REQUIREMENT ▸ An exact copy of the listing below is needed, with no pictures in it.

RECORD SET ▸

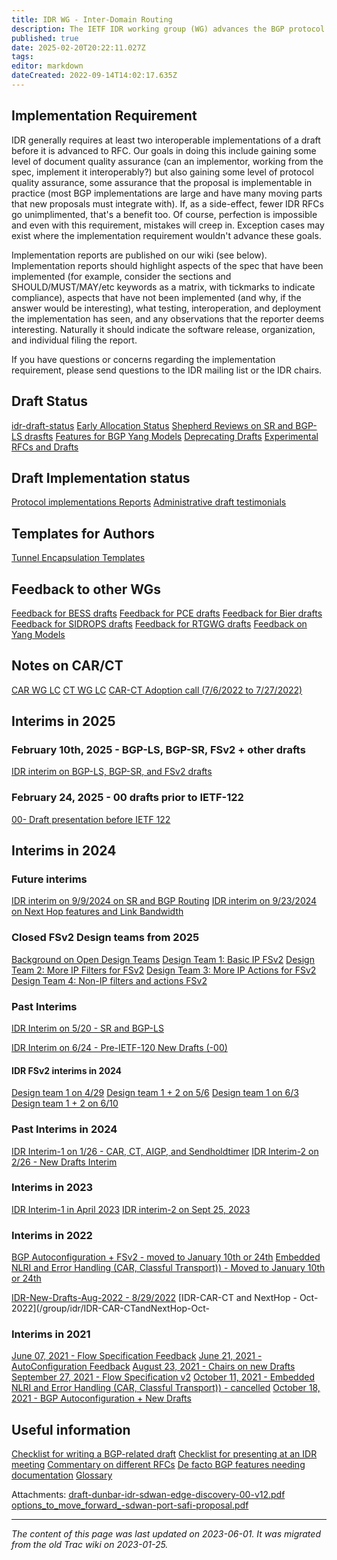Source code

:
 ```yaml
---
title: IDR WG - Inter-Domain Routing
description: The IETF IDR working group (WG) advances the BGP protocol.
published: true
date: 2025-02-20T20:22:11.027Z
tags: 
editor: markdown
dateCreated: 2022-09-14T14:02:17.635Z
---
```


## Implementation Requirement

IDR generally requires at least two interoperable implementations of a draft before it is advanced to RFC. Our goals in doing this include gaining some level of document quality assurance (can an implementor, working from the spec, implement it interoperably?) but also gaining some level of protocol quality assurance, some assurance that the proposal is implementable in practice (most BGP implementations are large and have many moving parts that new proposals must integrate with). If, as a side-effect, fewer IDR RFCs go unimplimented, that's a benefit too. Of course, perfection is impossible and even with this requirement, mistakes will creep in. Exception cases may exist where the implementation requirement wouldn't advance these goals.

Implementation reports are published on our wiki (see below). Implementation reports should highlight aspects of the spec that have been implemented (for example, consider the sections and SHOULD/MUST/MAY/etc keywords as a matrix, with tickmarks to indicate compliance), aspects that have not been implemented (and why, if the answer would be interesting), what testing, interoperation, and deployment the implementation has seen, and any observations that the reporter deems interesting. Naturally it should indicate the software release, organization, and individual filing the report.

If you have questions or concerns regarding the implementation requirement, please send questions to the IDR mailing list or the IDR chairs.

## Draft Status

[idr-draft-status](idr-draft-status)
[Early Allocation Status](/group/idr/Early-Allocation-Status)
[Shepherd Reviews on SR and BGP-LS drasfts](/group/idr/Shepherd-SR-BGP-LS)
[Features for BGP Yang Models](/group/idr/BGP-Model-Features)
[Deprecating Drafts](/group/idr/draft-deprecation)
[Experimental RFCs and Drafts](/group/idr/Experimental-RFC-WGdoc)

## Draft Implementation status

[Protocol implementations Reports](/group/idr/implementations) 
[Administrative draft testimonials](/group/idr/BGP-Admin-IANA)

## Templates for Authors 
[Tunnel Encapsulation Templates](/group/idr/TEA-templates)

## Feedback to other WGs 
[Feedback for BESS drafts](/group/idr/Feedback-to-BESS)
[Feedback for PCE drafts](/group/idr/Feedback-to-PCE)
[Feedback for Bier drafts](/group/idr/Feedback-to-Bier)
[Feedback for SIDROPS drafts](/group/idr/Feedback-to-SIDROPS)
[Feedback for RTGWG drafts](/group/idr/Feedback-to-RTGWG)
[Feedback on Yang Models](/group/idr/Feedback-Yang-Models)

## Notes on CAR/CT 
[CAR WG LC](/group/idr/CAR-WGLC)
[CT WG LC](/group/idr/CT-WGLC)
[CAR-CT Adoption call (7/6/2022 to 7/27/2022)](/group/idr/CAR-CTAdoption)

## Interims in 2025 
### February 10th, 2025 - BGP-LS, BGP-SR, FSv2 + other drafts 
[IDR interim on BGP-LS, BGP-SR, and FSv2 drafts](https://datatracker.ietf.org/meeting/interim-2025-idr-01/session/idr)
### February 24, 2025 - 00 drafts prior to IETF-122 
[00- Draft presentation before IETF 122](https://datatracker.ietf.org/meeting/interim-2025-idr-02/session/idr)


## Interims in 2024 

### Future interims 
[IDR interim on 9/9/2024 on SR and BGP Routing](https://datatracker.ietf.org/meeting/interim-2024-idr-11/session/idr)
[IDR interim on 9/23/2024 on Next Hop features and Link Bandwidth](https://datatracker.ietf.org/meeting/interim-2024-idr-12/session/idr)


### Closed FSv2 Design teams from 2025 
[Background on Open Design Teams](/group/idr/FSv2-DTeam)
[Design Team 1: Basic IP FSv2](/group/idr/Basic-IP-FSv2)
[Design Team 2: More IP Filters for FSv2](/group/idr/More-IP-Filter-FSv2)
[Design Team 3: More IP Actions for FSv2](/group/idr/More-IP-Action-FSv2)
[Design Team 4: Non-IP filters and actions FSv2](/group/idr/Non-IP-FSv2)

### Past Interims 

[IDR Interim on 5/20 - SR and BGP-LS](https://datatracker.ietf.org/meeting/interim-2024-idr-04/session/idr)

[IDR Interim on 6/24 - Pre-IETF-120 New Drafts (-00)](https://datatracker.ietf.org/meeting/interim-2024-idr-05/session/idr) 

#### IDR FSv2 interims in 2024

[Design team 1 on 4/29](https://datatracker.ietf.org/meeting/interim-2024-idr-03/session/idr)
[Design team 1 + 2 on 5/6](https://datatracker.ietf.org/meeting/interim-2024-idr-06/session/idr)
[Design team 1 on 6/3](https://datatracker.ietf.org/meeting/interim-2024-idr-08/session/idr)
[Design team 1 + 2 on 6/10](https://datatracker.ietf.org/meeting/interim-2024-idr-09/session/idr)

### Past Interims in 2024 
[IDR Interim-1 on 1/26 - CAR, CT, AIGP, and Sendholdtimer](https://datatracker.ietf.org/meeting/interim-2024-idr-02/session/idr)
[IDR Interim-2 on 2/26 - New Drafts Interim](https://datatracker.ietf.org/meeting/interim-2024-idr-01/session/idr) 

### Interims in 2023 
[IDR Interim-1 in April 2023](/group/idr/IDR-New-Drafts-Apr2023)
[IDR interim-2 on Sept 25, 2023](/group/idr/IDR-Interim2-Sept2023)

### Interims in 2022 
[BGP Autoconfiguration + FSv2 - moved to January 10th or 24th](/group/idr/BGPAustoconfiguration+FSv2)
[Embedded NLRI and Error Handling (CAR, Classful Transport)) - Moved to January 10th or 24th](/group/idr/EmbeddedNLRI)

[IDR-New-Drafts-Aug-2022 - 8/29/2022](/group/idr/IDR-New-Drafts-Aug2022)
[IDR-CAR-CT and NextHop - Oct-2022](/group/idr/IDR-CAR-CTandNextHop-Oct-

### Interims in 2021
[June 07, 2021 - Flow Specification Feedback](/group/idr/FlowSpecificationFeedback)
[June 21, 2021 - AutoConfiguration Feedback](/group/idr/AutoConfigurationFeedback)
[August 23, 2021 - Chairs on new Drafts](/group/idr/ChairsonNewDrafts)
[September 27, 2021 - Flow Specification v2](/group/idr/FlowSpecification)
[October 11, 2021 - Embedded NLRI and Error Handling (CAR, Classful Transport)) - cancelled](/group/idr/EmbeddedNLRIandErrorHandling)
[October 18, 2021 - BGP Autoconfiguration + New Drafts](/group/idr/BGPAutoconfiguration)


## Useful information

[Checklist for writing a BGP-related draft](/group/idr/ChecklistforWriting)
[Checklist for presenting at an IDR meeting](/group/idr/ChecklistforPresenting)
[Commentary on different RFCs](/group/idr/CommentaryonRFCs)
[De facto BGP features needing documentation](/group/idr/DeFactoBGPFeatures)
[Glossary](/group/idr/Glossary)

Attachments:
[draft-dunbar-idr-sdwan-edge-discovery-00-v12.pdf](/draft-dunbar-idr-sdwan-edge-discovery-00-v12.pdf)
[options_to_move_forward_-sdwan-port-safi-proposal.pdf](/options_to_move_forward_-sdwan-port-safi-proposal.pdf)
&nbsp;
&nbsp;
&nbsp;

---

*The content of this page was last updated on 2023-06-01. It was migrated from the old Trac wiki on 2023-01-25.*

TASK OUTPUT ▸
Source code

:
 ```yaml
---
title: IDR WG - Inter-Domain Routing
description: The IETF IDR working group (WG) advances the BGP protocol.
published: true
date: 2025-02-20T20:22:11.027Z
tags: 
editor: markdown
dateCreated: 2022-09-14T14:02:17.635Z
---
```


## Implementation Requirement

IDR generally requires at least two interoperable implementations of a draft before it is advanced to RFC. Our goals in doing this include gaining some level of document quality assurance (can an implementor, working from the spec, implement it interoperably?) but also gaining some level of protocol quality assurance, some assurance that the proposal is implementable in practice (most BGP implementations are large and have many moving parts that new proposals must integrate with). If, as a side-effect, fewer IDR RFCs go unimplimented, that's a benefit too. Of course, perfection is impossible and even with this requirement, mistakes will creep in. Exception cases may exist where the implementation requirement wouldn't advance these goals.

Implementation reports are published on our wiki (see below). Implementation reports should highlight aspects of the spec that have been implemented (for example, consider the sections and SHOULD/MUST/MAY/etc keywords as a matrix, with tickmarks to indicate compliance), aspects that have not been implemented (and why, if the answer would be interesting), what testing, interoperation, and deployment the implementation has seen, and any observations that the reporter deems interesting. Naturally it should indicate the software release, organization, and individual filing the report.

If you have questions or concerns regarding the implementation requirement, please send questions to the IDR mailing list or the IDR chairs.

## Draft Status

[idr-draft-status](idr-draft-status)
[Early Allocation Status](/group/idr/Early-Allocation-Status)
[Shepherd Reviews on SR and BGP-LS drasfts](/group/idr/Shepherd-SR-BGP-LS)
[Features for BGP Yang Models](/group/idr/BGP-Model-Features)
[Deprecating Drafts](/group/idr/draft-deprecation)
[Experimental RFCs and Drafts](/group/idr/Experimental-RFC-WGdoc)

## Draft Implementation status

[Protocol implementations Reports](/group/idr/implementations) 
[Administrative draft testimonials](/group/idr/BGP-Admin-IANA)

## Templates for Authors 
[Tunnel Encapsulation Templates](/group/idr/TEA-templates)

## Feedback to other WGs 
[Feedback for BESS drafts](/group/idr/Feedback-to-BESS)
[Feedback for PCE drafts](/group/idr/Feedback-to-PCE)
[Feedback for Bier drafts](/group/idr/Feedback-to-Bier)
[Feedback for SIDROPS drafts](/group/idr/Feedback-to-SIDROPS)
[Feedback for RTGWG drafts](/group/idr/Feedback-to-RTGWG)
[Feedback on Yang Models](/group/idr/Feedback-Yang-Models)

## Notes on CAR/CT 
[CAR WG LC](/group/idr/CAR-WGLC)
[CT WG LC](/group/idr/CT-WGLC)
[CAR-CT Adoption call (7/6/2022 to 7/27/2022)](/group/idr/CAR-CTAdoption)

## Interims in 2025 
### February 10th, 2025 - BGP-LS, BGP-SR, FSv2 + other drafts 
[IDR interim on BGP-LS, BGP-SR, and FSv2 drafts](https://datatracker.ietf.org/meeting/interim-2025-idr-01/session/idr)
### February 24, 2025 - 00 drafts prior to IETF-122 
[00- Draft presentation before IETF 122](https://datatracker.ietf.org/meeting/interim-2025-idr-02/session/idr)


## Interims in 2024 

### Future interims 
[IDR interim on 9/9/2024 on SR and BGP Routing](https://datatracker.ietf.org/meeting/interim-2024-idr-11/session/idr)
[IDR interim on 9/23/2024 on Next Hop features and Link Bandwidth](https://datatracker.ietf.org/meeting/interim-2024-idr-12/session/idr)


### Closed FSv2 Design teams from 2025 
[Background on Open Design Teams](/group/idr/FSv2-DTeam)
[Design Team 1: Basic IP FSv2](/group/idr/Basic-IP-FSv2)
[Design Team 2: More IP Filters for FSv2](/group/idr/More-IP-Filter-FSv2)
[Design Team 3: More IP Actions for FSv2](/group/idr/More-IP-Action-FSv2)
[Design Team 4: Non-IP filters and actions FSv2](/group/idr/Non-IP-FSv2)

### Past Interims 

[IDR Interim on 5/20 - SR and BGP-LS](https://datatracker.ietf.org/meeting/interim-2024-idr-04/session/idr)

[IDR Interim on 6/24 - Pre-IETF-120 New Drafts (-00)](https://datatracker.ietf.org/meeting/interim-2024-idr-05/session/idr) 

#### IDR FSv2 interims in 2024

[Design team 1 on 4/29](https://datatracker.ietf.org/meeting/interim-2024-idr-03/session/idr)
[Design team 1 + 2 on 5/6](https://datatracker.ietf.org/meeting/interim-2024-idr-06/session/idr)
[Design team 1 on 6/3](https://datatracker.ietf.org/meeting/interim-2024-idr-08/session/idr)
[Design team 1 + 2 on 6/10](https://datatracker.ietf.org/meeting/interim-2024-idr-09/session/idr)

### Past Interims in 2024 
[IDR Interim-1 on 1/26 - CAR, CT, AIGP, and Sendholdtimer](https://datatracker.ietf.org/meeting/interim-2024-idr-02/session/idr)
[IDR Interim-2 on 2/26 - New Drafts Interim](https://datatracker.ietf.org/meeting/interim-2024-idr-01/session/idr) 

### Interims in 2023 
[IDR Interim-1 in April 2023](/group/idr/IDR-New-Drafts-Apr2023)
[IDR interim-2 on Sept 25, 2023](/group/idr/IDR-Interim2-Sept2023)

### Interims in 2022 
[BGP Autoconfiguration + FSv2 - moved to January 10th or 24th](/group/idr/BGPAustoconfiguration+FSv2)
[Embedded NLRI and Error Handling (CAR, Classful Transport)) - Moved to January 10th or 24th](/group/idr/EmbeddedNLRI)

[IDR-New-Drafts-Aug-2022 - 8/29/2022](/group/idr/IDR-New-Drafts-Aug2022)
[IDR-CAR-CT and NextHop - Oct-2022](/group/idr/IDR-CAR-CTandNextHop-Oct-

### Interims in 2021
[June 07, 2021 - Flow Specification Feedback](/group/idr/FlowSpecificationFeedback)
[June 21, 2021 - AutoConfiguration Feedback](/group/idr/AutoConfigurationFeedback)
[August 23, 2021 - Chairs on new Drafts](/group/idr/ChairsonNewDrafts)
[September 27, 2021 - Flow Specification v2](/group/idr/FlowSpecification)
[October 11, 2021 - Embedded NLRI and Error Handling (CAR, Classful Transport)) - cancelled](/group/idr/EmbeddedNLRIandErrorHandling)
[October 18, 2021 - BGP Autoconfiguration + New Drafts](/group/idr/BGPAutoconfiguration)


## Useful information

[Checklist for writing a BGP-related draft](/group/idr/ChecklistforWriting)
[Checklist for presenting at an IDR meeting](/group/idr/ChecklistforPresenting)
[Commentary on different RFCs](/group/idr/CommentaryonRFCs)
[De facto BGP features needing documentation](/group/idr/DeFactoBGPFeatures)
[Glossary](/group/idr/Glossary)

Attachments:
[draft-dunbar-idr-sdwan-edge-discovery-00-v12.pdf](/draft-dunbar-idr-sdwan-edge-discovery-00-v12.pdf)
[options_to_move_forward_-sdwan-port-safi-proposal.pdf](/options_to_move_forward_-sdwan-port-safi-proposal.pdf)
&nbsp;
&nbsp;
&nbsp;

---

*The content of this page was last updated on 2023-06-01. It was migrated from the old Trac wiki on 2023-01-25.*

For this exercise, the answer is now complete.